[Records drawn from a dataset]
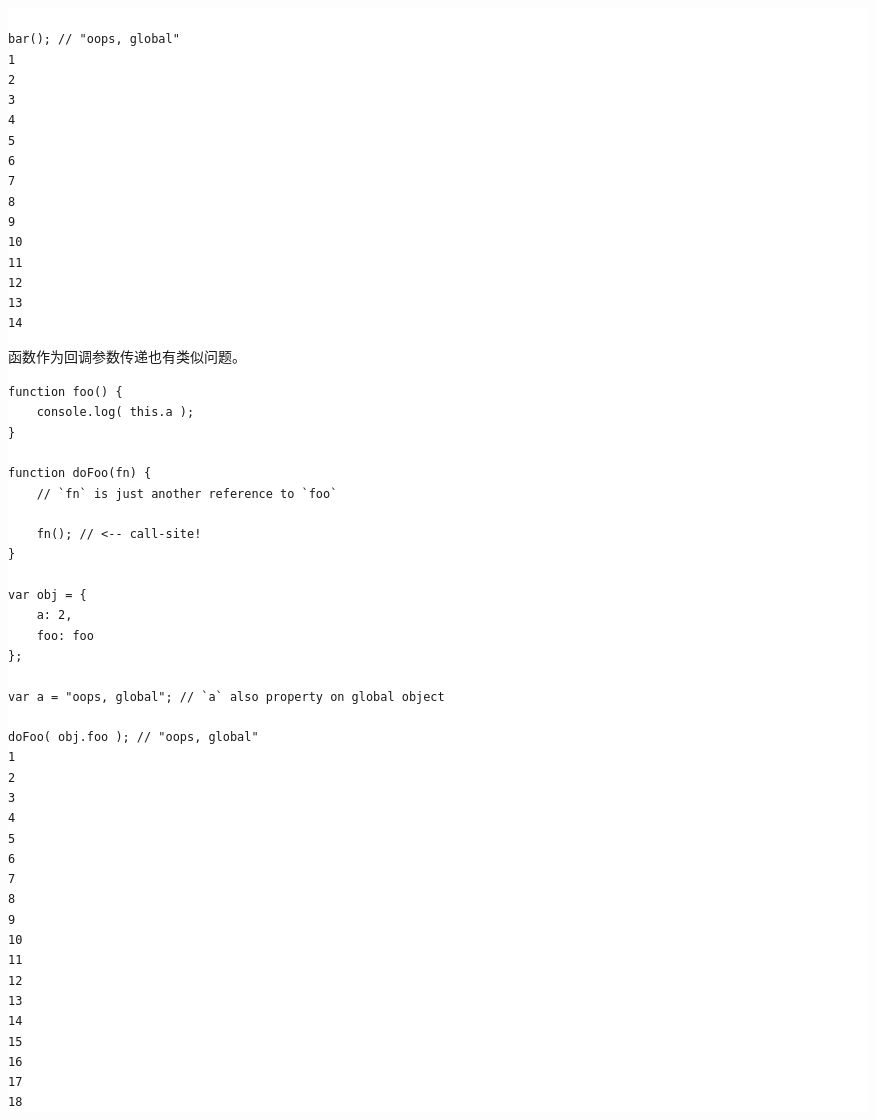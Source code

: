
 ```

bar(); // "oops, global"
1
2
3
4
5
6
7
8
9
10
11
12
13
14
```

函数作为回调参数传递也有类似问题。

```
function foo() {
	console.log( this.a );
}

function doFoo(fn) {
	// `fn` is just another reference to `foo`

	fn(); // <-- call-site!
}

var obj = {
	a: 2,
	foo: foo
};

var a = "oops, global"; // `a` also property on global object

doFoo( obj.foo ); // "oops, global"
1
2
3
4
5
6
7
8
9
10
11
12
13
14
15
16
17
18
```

---

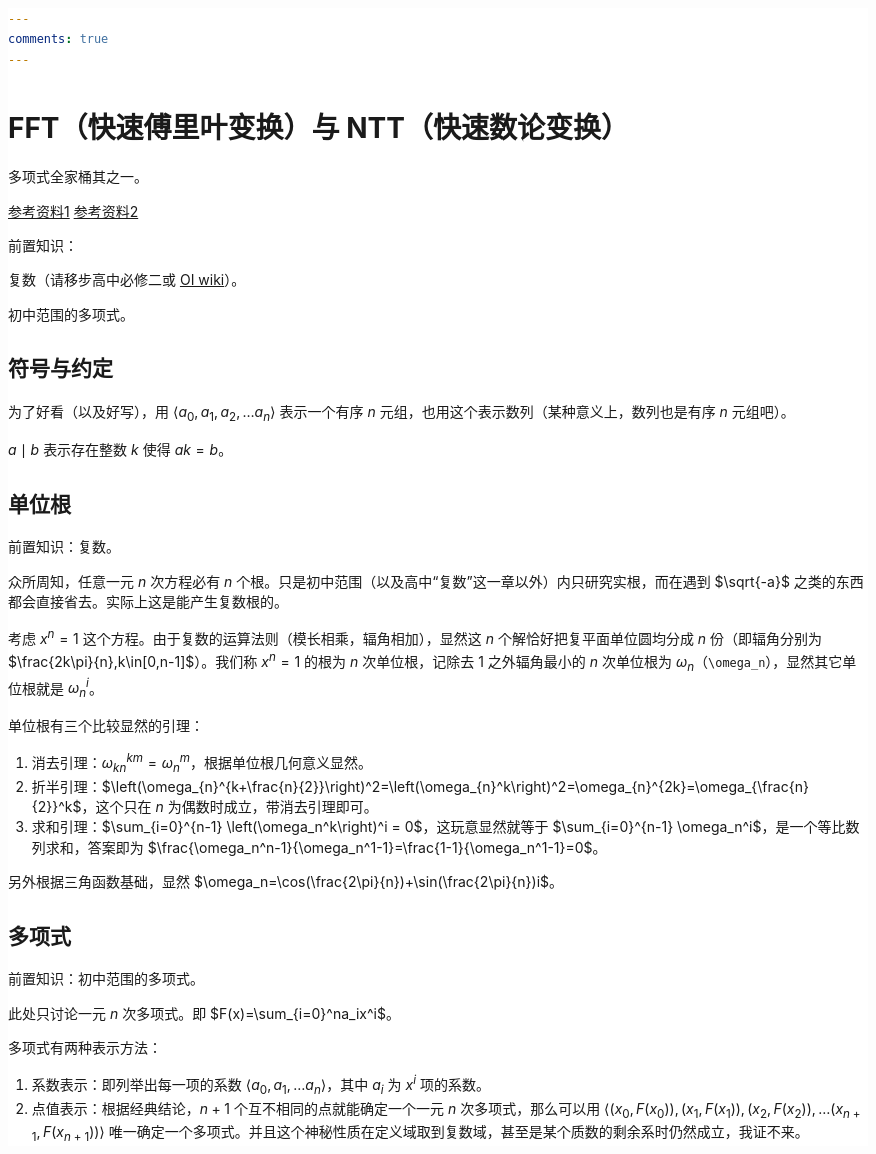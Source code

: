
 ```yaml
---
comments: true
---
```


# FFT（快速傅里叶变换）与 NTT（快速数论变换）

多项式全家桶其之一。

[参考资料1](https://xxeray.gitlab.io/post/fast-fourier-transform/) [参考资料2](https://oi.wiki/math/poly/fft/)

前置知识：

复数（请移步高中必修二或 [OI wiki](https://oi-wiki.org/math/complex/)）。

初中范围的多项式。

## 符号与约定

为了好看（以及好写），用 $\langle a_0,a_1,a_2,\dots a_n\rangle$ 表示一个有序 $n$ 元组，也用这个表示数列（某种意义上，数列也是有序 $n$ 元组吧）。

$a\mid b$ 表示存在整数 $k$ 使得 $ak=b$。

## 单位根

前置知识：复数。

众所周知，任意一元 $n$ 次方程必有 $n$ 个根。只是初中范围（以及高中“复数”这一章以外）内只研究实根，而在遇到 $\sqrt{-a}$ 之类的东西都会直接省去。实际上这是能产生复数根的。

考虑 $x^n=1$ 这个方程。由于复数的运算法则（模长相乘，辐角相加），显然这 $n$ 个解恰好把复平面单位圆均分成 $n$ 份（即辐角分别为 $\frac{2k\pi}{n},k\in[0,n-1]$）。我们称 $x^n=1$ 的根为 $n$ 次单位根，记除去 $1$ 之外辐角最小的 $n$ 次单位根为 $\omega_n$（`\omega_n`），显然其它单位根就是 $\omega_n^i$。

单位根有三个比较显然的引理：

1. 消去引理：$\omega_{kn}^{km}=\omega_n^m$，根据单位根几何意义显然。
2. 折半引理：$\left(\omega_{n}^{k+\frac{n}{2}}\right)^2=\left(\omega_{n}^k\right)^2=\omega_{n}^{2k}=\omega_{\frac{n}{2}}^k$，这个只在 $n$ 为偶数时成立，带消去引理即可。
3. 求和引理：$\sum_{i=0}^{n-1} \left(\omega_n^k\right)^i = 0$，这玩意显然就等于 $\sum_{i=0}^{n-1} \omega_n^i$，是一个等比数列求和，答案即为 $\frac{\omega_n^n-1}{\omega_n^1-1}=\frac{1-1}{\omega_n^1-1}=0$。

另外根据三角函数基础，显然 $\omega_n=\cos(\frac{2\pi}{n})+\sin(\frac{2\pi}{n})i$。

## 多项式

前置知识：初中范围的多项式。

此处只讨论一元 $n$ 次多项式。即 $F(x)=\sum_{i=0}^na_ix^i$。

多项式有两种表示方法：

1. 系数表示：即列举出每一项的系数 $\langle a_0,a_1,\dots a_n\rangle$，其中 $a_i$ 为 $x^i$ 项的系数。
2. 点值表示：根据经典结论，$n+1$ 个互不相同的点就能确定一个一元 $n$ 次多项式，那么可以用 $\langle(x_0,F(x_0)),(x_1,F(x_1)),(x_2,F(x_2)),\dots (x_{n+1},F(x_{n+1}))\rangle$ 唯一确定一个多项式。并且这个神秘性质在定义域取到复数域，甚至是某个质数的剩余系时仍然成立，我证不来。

▶ [Aim of the exercise]: Repeat the entries above verbatim, but only from the line that has "多项式有两种表示方法：" down to the line that has "1. 系数表示：即列举出每一项的系数 $\langle", inclusive.

▶ [Written answer]:
多项式有两种表示方法：

1. 系数表示：即列举出每一项的系数 $\langle a_0,a_1,\dots a_n\rangle$，其中 $a_i$ 为 $x^i$ 项的系数。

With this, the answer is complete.